● PROBLEM TO SOLVE
Begin at the line containing "- Implemented zero-downtime" in the entries below and end at the line containing "- Establish baseline measurements"; transcribe that range exactly and nothing outside it.

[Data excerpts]
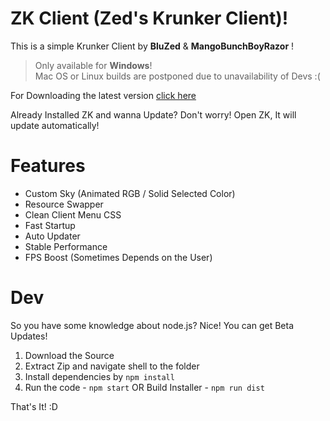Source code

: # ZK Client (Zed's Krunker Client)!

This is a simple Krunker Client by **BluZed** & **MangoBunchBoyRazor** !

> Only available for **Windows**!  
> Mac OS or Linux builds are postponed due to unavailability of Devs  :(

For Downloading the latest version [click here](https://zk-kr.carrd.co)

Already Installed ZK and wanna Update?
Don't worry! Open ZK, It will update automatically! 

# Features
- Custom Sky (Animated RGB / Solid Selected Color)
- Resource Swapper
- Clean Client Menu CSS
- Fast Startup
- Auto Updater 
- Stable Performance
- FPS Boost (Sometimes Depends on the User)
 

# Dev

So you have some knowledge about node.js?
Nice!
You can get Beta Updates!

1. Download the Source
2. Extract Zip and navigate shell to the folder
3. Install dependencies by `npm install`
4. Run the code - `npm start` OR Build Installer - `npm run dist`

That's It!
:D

--

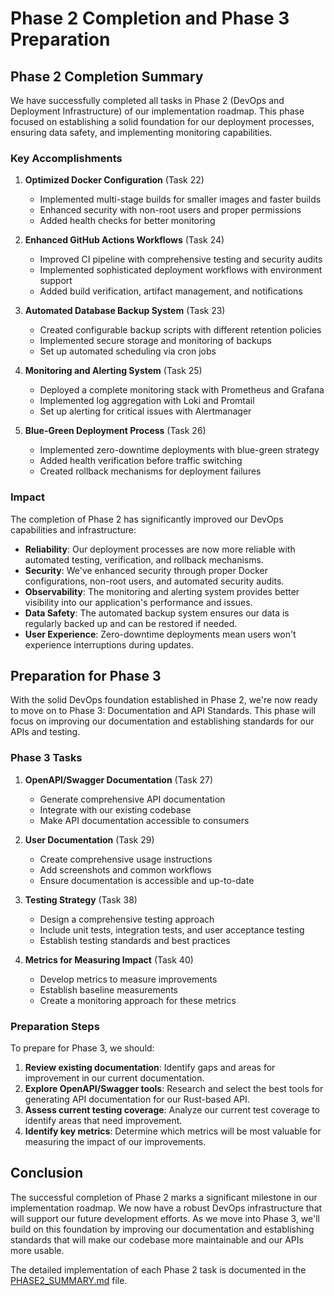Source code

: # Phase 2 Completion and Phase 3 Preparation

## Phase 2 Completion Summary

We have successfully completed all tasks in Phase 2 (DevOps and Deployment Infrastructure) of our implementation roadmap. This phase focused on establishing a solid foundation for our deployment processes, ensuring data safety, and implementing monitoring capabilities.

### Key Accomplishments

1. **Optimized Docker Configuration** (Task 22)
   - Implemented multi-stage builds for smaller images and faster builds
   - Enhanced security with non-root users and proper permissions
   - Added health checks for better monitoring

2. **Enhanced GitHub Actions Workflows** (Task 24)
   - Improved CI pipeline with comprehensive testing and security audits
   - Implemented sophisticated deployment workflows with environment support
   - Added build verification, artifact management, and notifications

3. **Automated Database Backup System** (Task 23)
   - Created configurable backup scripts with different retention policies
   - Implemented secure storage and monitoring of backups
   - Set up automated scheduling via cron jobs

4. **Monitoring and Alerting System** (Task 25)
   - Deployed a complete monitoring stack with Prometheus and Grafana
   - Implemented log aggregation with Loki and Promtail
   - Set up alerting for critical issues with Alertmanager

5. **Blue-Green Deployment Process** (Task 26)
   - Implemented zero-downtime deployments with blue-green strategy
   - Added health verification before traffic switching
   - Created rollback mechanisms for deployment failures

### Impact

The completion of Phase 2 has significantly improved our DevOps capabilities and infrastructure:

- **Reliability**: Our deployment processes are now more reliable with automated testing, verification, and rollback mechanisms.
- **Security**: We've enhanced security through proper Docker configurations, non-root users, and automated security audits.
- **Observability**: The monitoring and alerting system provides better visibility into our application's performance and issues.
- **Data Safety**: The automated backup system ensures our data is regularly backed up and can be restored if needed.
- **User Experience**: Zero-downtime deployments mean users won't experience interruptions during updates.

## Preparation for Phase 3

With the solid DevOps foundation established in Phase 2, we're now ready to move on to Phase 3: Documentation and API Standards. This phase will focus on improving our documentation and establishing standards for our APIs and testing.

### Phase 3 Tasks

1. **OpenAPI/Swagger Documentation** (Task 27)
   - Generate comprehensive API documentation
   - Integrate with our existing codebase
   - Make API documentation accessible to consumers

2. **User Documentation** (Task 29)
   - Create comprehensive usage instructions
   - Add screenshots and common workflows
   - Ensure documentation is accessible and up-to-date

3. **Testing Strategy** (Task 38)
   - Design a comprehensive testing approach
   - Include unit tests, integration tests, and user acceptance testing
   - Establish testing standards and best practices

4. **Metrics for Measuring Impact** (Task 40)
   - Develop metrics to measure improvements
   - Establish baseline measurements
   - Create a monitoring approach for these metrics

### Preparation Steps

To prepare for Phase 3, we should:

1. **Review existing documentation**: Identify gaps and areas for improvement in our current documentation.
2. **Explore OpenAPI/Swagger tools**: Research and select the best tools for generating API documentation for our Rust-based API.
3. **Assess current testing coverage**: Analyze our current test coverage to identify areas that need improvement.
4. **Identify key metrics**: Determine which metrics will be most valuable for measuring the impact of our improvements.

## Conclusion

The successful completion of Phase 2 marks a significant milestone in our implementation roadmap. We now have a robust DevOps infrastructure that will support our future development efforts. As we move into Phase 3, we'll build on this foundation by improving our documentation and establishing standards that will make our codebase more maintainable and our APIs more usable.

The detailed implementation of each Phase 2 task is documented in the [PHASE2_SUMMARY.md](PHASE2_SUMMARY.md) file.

● TASK ANSWER
   - Implemented zero-downtime deployments with blue-green strategy
   - Added health verification before traffic switching
   - Created rollback mechanisms for deployment failures

### Impact

The completion of Phase 2 has significantly improved our DevOps capabilities and infrastructure:

- **Reliability**: Our deployment processes are now more reliable with automated testing, verification, and rollback mechanisms.
- **Security**: We've enhanced security through proper Docker configurations, non-root users, and automated security audits.
- **Observability**: The monitoring and alerting system provides better visibility into our application's performance and issues.
- **Data Safety**: The automated backup system ensures our data is regularly backed up and can be restored if needed.
- **User Experience**: Zero-downtime deployments mean users won't experience interruptions during updates.

## Preparation for Phase 3

With the solid DevOps foundation established in Phase 2, we're now ready to move on to Phase 3: Documentation and API Standards. This phase will focus on improving our documentation and establishing standards for our APIs and testing.

### Phase 3 Tasks

1. **OpenAPI/Swagger Documentation** (Task 27)
   - Generate comprehensive API documentation
   - Integrate with our existing codebase
   - Make API documentation accessible to consumers

2. **User Documentation** (Task 29)
   - Create comprehensive usage instructions
   - Add screenshots and common workflows
   - Ensure documentation is accessible and up-to-date

3. **Testing Strategy** (Task 38)
   - Design a comprehensive testing approach
   - Include unit tests, integration tests, and user acceptance testing
   - Establish testing standards and best practices

4. **Metrics for Measuring Impact** (Task 40)
   - Develop metrics to measure improvements
   - Establish baseline measurements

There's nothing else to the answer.